The conference, which explored the rights of over 40,000 wheelchair users in Ireland, highlighted issues around waiting times for assessment and provision for those in need of assistance.

The inaugural European Wheelchair and Seating Provision Forum took place last Thursday, ahead of the European Power Chair Football Nationals Cup which took place in the University over the weekend, featuring competitors from six countries.

Forum organiser and occupational therapy lecturer in UL, Dr Rosie Gowran, explained that wheelchair users in Ireland “are being failed by a worrying lack of uniformity when accessing services, receiving their wheelchair, repair and maintenance”.

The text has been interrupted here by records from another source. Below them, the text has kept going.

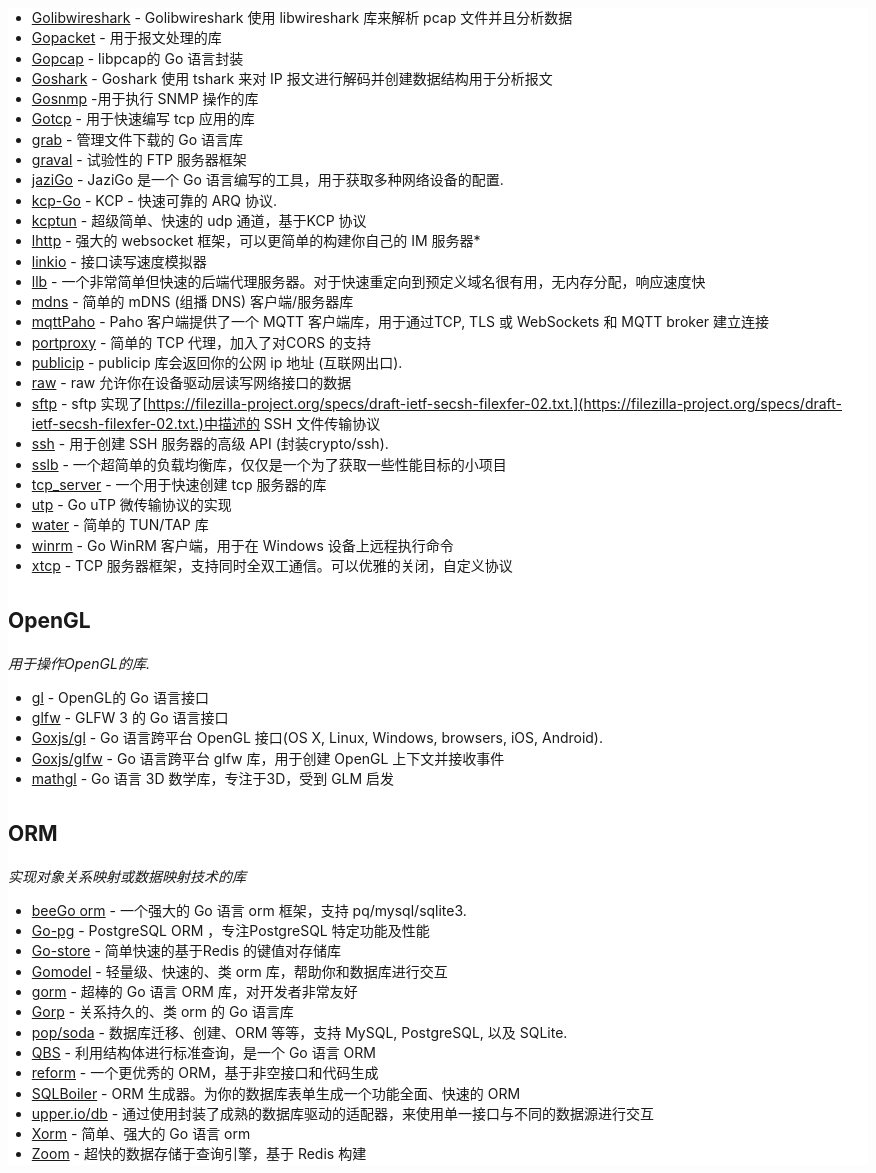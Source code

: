 - [Golibwireshark](https://github.com/sunwxg/Golibwireshark) - Golibwireshark 使用 libwireshark 库来解析 pcap 文件并且分析数据
- [Gopacket](https://github.com/Google/Gopacket) - 用于报文处理的库
- [Gopcap](https://github.com/akrennmair/Gopcap) - libpcap的 Go 语言封装
- [Goshark](https://github.com/sunwxg/Goshark) - Goshark 使用 tshark 来对 IP 报文进行解码并创建数据结构用于分析报文
- [Gosnmp](https://github.com/soniah/Gosnmp) -用于执行 SNMP 操作的库
- [Gotcp](https://github.com/gansidui/Gotcp) - 用于快速编写 tcp 应用的库
- [grab](https://github.com/cavaliercoder/grab) - 管理文件下载的 Go 语言库
- [graval](https://github.com/koofr/graval) - 试验性的 FTP 服务器框架
- [jaziGo](https://github.com/udhos/jaziGo) - JaziGo 是一个 Go 语言编写的工具，用于获取多种网络设备的配置.
- [kcp-Go](https://github.com/xtaci/kcp-Go) - KCP - 快速可靠的 ARQ 协议.
- [kcptun](https://github.com/xtaci/kcptun) - 超级简单、快速的 udp 通道，基于KCP 协议
- [lhttp](https://github.com/fanux/lhttp) - 强大的 websocket 框架，可以更简单的构建你自己的 IM 服务器*
- [linkio](https://github.com/ian-kent/linkio) - 接口读写速度模拟器
- [llb](https://github.com/kirillDanshin/llb) - 一个非常简单但快速的后端代理服务器。对于快速重定向到预定义域名很有用，无内存分配，响应速度快
- [mdns](https://github.com/hashicorp/mdns) - 简单的 mDNS (组播 DNS) 客户端/服务器库
- [mqttPaho](https://eclipse.org/paho/clients/Golang/) - Paho 客户端提供了一个 MQTT 客户端库，用于通过TCP, TLS 或 WebSockets 和 MQTT broker 建立连接
- [portproxy](https://github.com/aybabtme/portproxy) - 简单的 TCP 代理，加入了对CORS 的支持
- [publicip](https://github.com/polera/publicip) - publicip 库会返回你的公网 ip 地址 (互联网出口).
- [raw](https://github.com/mdlayher/raw) - raw 允许你在设备驱动层读写网络接口的数据
- [sftp](https://github.com/pkg/sftp) - sftp 实现了[https://filezilla-project.org/specs/draft-ietf-secsh-filexfer-02.txt.](https://filezilla-project.org/specs/draft-ietf-secsh-filexfer-02.txt.)中描述的 SSH 文件传输协议
- [ssh](https://github.com/gliderlabs/ssh) - 用于创建 SSH 服务器的高级 API (封装crypto/ssh).
- [sslb](https://github.com/eduardonunesp/sslb) - 一个超简单的负载均衡库，仅仅是一个为了获取一些性能目标的小项目
- [tcp_server](https://github.com/firstrow/tcp_server) - 一个用于快速创建 tcp 服务器的库
- [utp](https://github.com/anacrolix/utp) - Go uTP 微传输协议的实现
- [water](https://github.com/songgao/water) - 简单的 TUN/TAP 库
- [winrm](https://github.com/masterzen/winrm) - Go WinRM 客户端，用于在 Windows 设备上远程执行命令
- [xtcp](https://github.com/xfxdev/xtcp) - TCP 服务器框架，支持同时全双工通信。可以优雅的关闭，自定义协议

## OpenGL

_用于操作OpenGL的库._

- [gl](https://github.com/Go-gl/gl) - OpenGL的 Go 语言接口
- [glfw](https://github.com/Go-gl/glfw) - GLFW 3 的 Go 语言接口
- [Goxjs/gl](https://github.com/Goxjs/gl) - Go 语言跨平台 OpenGL 接口(OS X, Linux, Windows, browsers, iOS, Android).
- [Goxjs/glfw](https://github.com/Goxjs/glfw) - Go 语言跨平台 glfw 库，用于创建 OpenGL 上下文并接收事件
- [mathgl](https://github.com/Go-gl/mathgl) - Go 语言 3D 数学库，专注于3D，受到 GLM 启发

## ORM

_实现对象关系映射或数据映射技术的库_

- [beeGo orm](https://github.com/astaxie/beeGo/tree/master/orm) - 一个强大的 Go 语言 orm 框架，支持 pq/mysql/sqlite3.
- [Go-pg](https://github.com/Go-pg/pg) - PostgreSQL ORM ，专注PostgreSQL 特定功能及性能
- [Go-store](https://github.com/Gosuri/Go-store) - 简单快速的基于Redis 的键值对存储库
- [Gomodel](https://github.com/cosiner/Gomodel) - 轻量级、快速的、类 orm 库，帮助你和数据库进行交互
- [gorm](https://gorm.io/zh_CN/) - 超棒的 Go 语言 ORM 库，对开发者非常友好
- [Gorp](https://github.com/Go-Gorp/Gorp) - 关系持久的、类 orm 的 Go 语言库
- [pop/soda](https://github.com/markbates/pop) - 数据库迁移、创建、ORM 等等，支持 MySQL, PostgreSQL, 以及 SQLite.
- [QBS](https://github.com/coocood/qbs) - 利用结构体进行标准查询，是一个 Go 语言 ORM
- [reform](https://github.com/Go-reform/reform) - 一个更优秀的 ORM，基于非空接口和代码生成
- [SQLBoiler](https://github.com/volatiletech/sqlboiler) - ORM 生成器。为你的数据库表单生成一个功能全面、快速的 ORM
- [upper.io/db](https://github.com/upper/db) - 通过使用封装了成熟的数据库驱动的适配器，来使用单一接口与不同的数据源进行交互
- [Xorm](https://github.com/Go-xorm/xorm) - 简单、强大的 Go 语言 orm
- [Zoom](https://github.com/albrow/zoom) - 超快的数据存储于查询引擎，基于 Redis 构建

“Posture, movement and mobility are essential for every human being to function and gain access to the world,” she explained.

Dr Gowran said that the forum hoped to “open the debate on key issues and actions for the development of appropriate wheelchair and seating provision infrastructures to meet this primary need now and in the future”.

People from Ireland and abroad attended the forum in UL, which focussed specifically on giving a voice to wheelchair service users, providers and policy makers.

UL recently launched a new Postgraduate Certificate in Posture, Seating and Wheelchair Mobility. Dr Gowran said that a recent study, undertaken in UL, said that delays in assessment and provision for wheelchair suers was leading to “Irish children, adults and older people sitting in wheelchairs that are unsuitable for them”.

“For a child, being in a wheelchair that is too small could have major health consequences on their development and self–esteem, not only impacting their limbs but also leaving them at risk of chest infections, pressures ulcers,” she added.